Vaibhav Sooryavanshi turned Saturday’s IPL clash at Sawai Mansingh Stadium into a personal showcase, ripping Sunrisers Hyderabad apart with an astonishing 103 off 37 balls and carving yet another record into a career that is still in its earliest chapter. The 15-year-old left-hander reached his century in 36 deliveries, registering the third-fastest hundred in IPL history. He was eventually dismissed leg before wicket by Sakib Hussain when Rajasthan were 170/3 in the 13.5-over mark, but by then the damage was already beyond repair—his innings featured 5 fours and 12 sixes at a strike rate of 278.37.
Sooryavanshi’s barrage lights up a top-four battle
The knock arrived in a high-pressure top-four contest between Rajasthan Royals and Sunrisers Hyderabad. Rajasthan entered the match third in the standings with 10 points, while Sunrisers were fourth with eight. Pat Cummins won the toss and elected to bowl first, a decision rooted in the belief that SRH’s bowling attack could dictate the early flow. Sooryavanshi struck that plan down almost immediately.
His assault began as a direct reply to Praful Hinge, the same bowler who had previously troubled Rajasthan badly in the reverse fixture. Earlier this season, Hinge had taken three wickets in the first over and derailed RR’s chase at an early stage. In Jaipur, Sooryavanshi rewrote that narrative in emphatic fashion, hitting Hinge for four sixes in a single over—two launched over the leg side and two struck straight with clean timing—providing Rajasthan the kind of powerplay surge that typically feels scripted rather than real.
By the time he reached fifty, he required only 15 balls, underlining how rarely his innings stalled. It was already his third IPL fifty of the season in 15 deliveries or fewer, a stat that captures more than just acceleration—it shows how consistently he has been changing the tempo of T20 batting. Rather than offering one-off moments of brilliance, he has been repeatedly pushing the speed limit for the format.
The century itself came in 36 balls, a single delivery slower than his own 35-ball IPL hundred from last season. That earlier innings had already placed him at the top of the Indian centurion charts in IPL history, while also making him the youngest men’s T20 centurion at the time. With Saturday’s performance, he now has two IPL hundreds already, achieved before many players even begin to enter the broader conversation of senior international cricket.
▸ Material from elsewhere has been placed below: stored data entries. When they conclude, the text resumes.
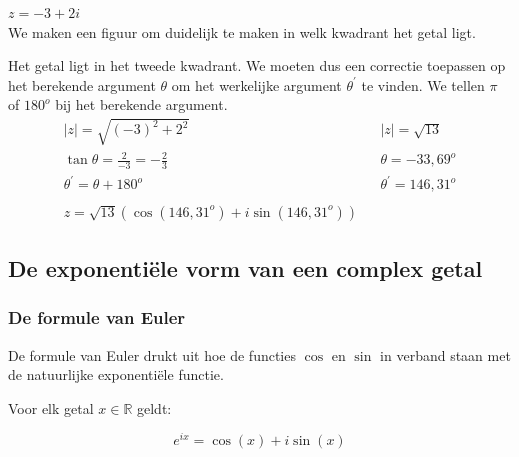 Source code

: \begin{voorbeeld}
	 $z=-3+2i$ \\ We maken een figuur om duidelijk te maken in welk kwadrant het getal ligt. \\


\begin{figure}[H]
	\centering 
	 
\end{figure}


	
	Het getal ligt in het tweede kwadrant. We moeten dus een correctie toepassen op het berekende argument $\theta$ om het werkelijke argument $\theta^{'}$ te vinden. We tellen  $\pi$ of $180^{o}$ bij het berekende argument. \\
	\[ \begin{array}{lll}
	|z|=\sqrt{(-3)^2 +2^2} & & |z|=\sqrt{13} \\
	\tan \theta = \frac{2}{-3}=-\frac{2}{3} & & \theta = -33,69^{o}\\
	\theta^{'}=\theta+180^{o} & & \theta^{'}=146,31^{o} \\
	&  &          \\
	z=\sqrt{13} (\cos (146,31^{o}) + i \sin (146,31^{o})) &  & 
	\end{array} \]

\end{voorbeeld}

\subsection{De exponenti\"{e}le vorm van een complex getal}

\subsubsection{De formule van Euler}

De formule van Euler drukt uit hoe de functies $\cos$ en $\sin$ in verband staan met de natuurlijke exponenti\"{e}le functie.\\
\begin{eigenschap}
	Voor elk getal $x \in \mathbb{R}$ geldt:\\

\begin{framed}
	\[ e^{ix}=\cos(x) + i \sin(x) \]
\end{framed}
\end{eigenschap}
There was even more history embedded within the fireworks. During his innings, Sooryavanshi became the youngest player to cross 1000 runs in T20 cricket. He reached the milestone at 15 years and 29 days, doing it in just 26 innings and at a strike rate above 200. Early scoring is common among talented youngsters, but the combination of speed, frequency, and effectiveness at this level is far rarer — and harder to sustain.
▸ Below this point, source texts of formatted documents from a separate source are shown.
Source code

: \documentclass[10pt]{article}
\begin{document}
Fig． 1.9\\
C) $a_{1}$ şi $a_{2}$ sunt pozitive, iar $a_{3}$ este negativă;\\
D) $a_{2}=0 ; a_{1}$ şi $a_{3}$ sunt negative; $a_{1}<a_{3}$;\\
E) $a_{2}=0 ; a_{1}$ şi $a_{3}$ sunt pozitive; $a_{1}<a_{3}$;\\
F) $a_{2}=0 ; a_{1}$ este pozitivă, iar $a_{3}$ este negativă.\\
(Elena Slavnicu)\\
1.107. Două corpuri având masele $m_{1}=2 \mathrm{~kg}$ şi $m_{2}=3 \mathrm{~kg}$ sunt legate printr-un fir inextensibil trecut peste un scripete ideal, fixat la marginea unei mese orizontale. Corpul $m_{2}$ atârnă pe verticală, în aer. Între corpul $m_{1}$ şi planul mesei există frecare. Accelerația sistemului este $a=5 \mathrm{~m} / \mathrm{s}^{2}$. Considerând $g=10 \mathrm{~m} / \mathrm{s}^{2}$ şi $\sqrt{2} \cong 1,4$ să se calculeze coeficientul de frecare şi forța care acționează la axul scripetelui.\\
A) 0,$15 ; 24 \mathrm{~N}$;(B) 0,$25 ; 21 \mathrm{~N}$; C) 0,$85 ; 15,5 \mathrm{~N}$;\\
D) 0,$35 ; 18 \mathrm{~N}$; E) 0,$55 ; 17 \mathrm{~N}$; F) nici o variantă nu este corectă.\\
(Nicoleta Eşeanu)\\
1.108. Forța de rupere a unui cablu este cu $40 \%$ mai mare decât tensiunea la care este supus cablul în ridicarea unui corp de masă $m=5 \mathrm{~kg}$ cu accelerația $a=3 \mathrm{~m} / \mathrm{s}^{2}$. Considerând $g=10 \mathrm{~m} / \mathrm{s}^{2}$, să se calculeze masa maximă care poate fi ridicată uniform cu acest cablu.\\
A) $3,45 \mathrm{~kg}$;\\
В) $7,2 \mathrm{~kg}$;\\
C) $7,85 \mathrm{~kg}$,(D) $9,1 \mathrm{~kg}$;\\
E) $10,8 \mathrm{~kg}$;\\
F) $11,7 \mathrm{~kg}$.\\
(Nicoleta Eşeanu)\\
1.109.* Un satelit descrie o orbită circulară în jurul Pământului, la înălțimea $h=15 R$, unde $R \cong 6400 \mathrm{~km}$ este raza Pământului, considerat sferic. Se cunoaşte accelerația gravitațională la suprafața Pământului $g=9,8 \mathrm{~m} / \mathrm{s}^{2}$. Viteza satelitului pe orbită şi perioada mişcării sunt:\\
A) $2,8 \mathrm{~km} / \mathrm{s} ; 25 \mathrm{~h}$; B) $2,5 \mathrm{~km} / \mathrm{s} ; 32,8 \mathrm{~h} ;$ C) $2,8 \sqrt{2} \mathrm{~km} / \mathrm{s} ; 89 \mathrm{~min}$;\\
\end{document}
Sunrisers did have opportunities to break the rhythm. Aniket Verma dropped a difficult chance in the deep early on, and once that chance went down, the consequences multiplied with every six that followed. Cummins managed one relatively quiet over, yet the momentum was already firmly with Rajasthan: they moved past 50 inside four overs and were 92/1 after seven. From there, Sooryavanshi kept extending the innings beyond SRH’s ability to reset, even using a switch-hit four to underline that the assault wasn’t powered only by raw muscle—it was backed by variety and shot selection.
His dismissal arrived immediately after the hundred. Trying a reverse lap against Sakib Hussain, he fell for 103, but the result of the innings was effectively settled beforehand. Rajasthan had climbed to 170/3 with more than six overs still remaining, and Sooryavanshi had driven the match into a position where SRH would require something extraordinary to stage a recovery.
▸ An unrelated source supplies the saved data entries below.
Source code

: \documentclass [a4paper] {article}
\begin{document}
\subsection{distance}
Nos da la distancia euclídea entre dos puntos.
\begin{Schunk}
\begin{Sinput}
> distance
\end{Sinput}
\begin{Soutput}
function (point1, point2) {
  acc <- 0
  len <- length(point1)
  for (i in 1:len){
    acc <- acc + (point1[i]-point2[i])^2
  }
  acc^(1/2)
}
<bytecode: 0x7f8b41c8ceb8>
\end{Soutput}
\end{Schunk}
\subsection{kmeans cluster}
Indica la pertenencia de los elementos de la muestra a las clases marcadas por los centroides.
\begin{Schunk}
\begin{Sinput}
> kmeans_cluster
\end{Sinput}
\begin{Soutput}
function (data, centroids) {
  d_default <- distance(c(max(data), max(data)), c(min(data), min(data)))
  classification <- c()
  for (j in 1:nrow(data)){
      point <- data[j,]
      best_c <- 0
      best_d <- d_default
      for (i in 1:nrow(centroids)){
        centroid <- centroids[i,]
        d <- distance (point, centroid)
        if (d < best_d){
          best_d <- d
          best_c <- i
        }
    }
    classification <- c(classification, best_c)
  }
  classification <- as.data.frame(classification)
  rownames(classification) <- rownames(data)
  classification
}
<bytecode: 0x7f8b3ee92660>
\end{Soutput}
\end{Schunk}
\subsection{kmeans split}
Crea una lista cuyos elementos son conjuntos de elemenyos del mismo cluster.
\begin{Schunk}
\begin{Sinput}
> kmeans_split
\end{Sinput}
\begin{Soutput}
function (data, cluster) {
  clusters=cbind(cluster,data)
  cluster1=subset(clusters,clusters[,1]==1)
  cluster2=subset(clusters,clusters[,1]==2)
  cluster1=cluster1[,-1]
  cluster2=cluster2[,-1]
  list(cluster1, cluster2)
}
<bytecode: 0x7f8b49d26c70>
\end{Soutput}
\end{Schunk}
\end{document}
For Rajasthan, timing mattered as much as the numbers. Their previous match had shown that their bowling unit could carry them to a defensive total, having defended 160 against Lucknow Super Giants. With SRH on their return to Jaipur, Sooryavanshi restored the intimidation factor with a spell of batting that felt almost unmanageable—turning the game into a statement rather than a chase.
At 15, Vaibhav Sooryavanshi is no longer simply a novelty because of his age. He is becoming a statistical outlier in real time—already holding two of the fastest IPL hundreds, registering multiple fifties off 15 balls, and owning the record for the youngest to reach 1000 T20 runs. Saturday’s knock didn’t just add runs; it added a new benchmark for what elite T20 batting can look like from a teenager.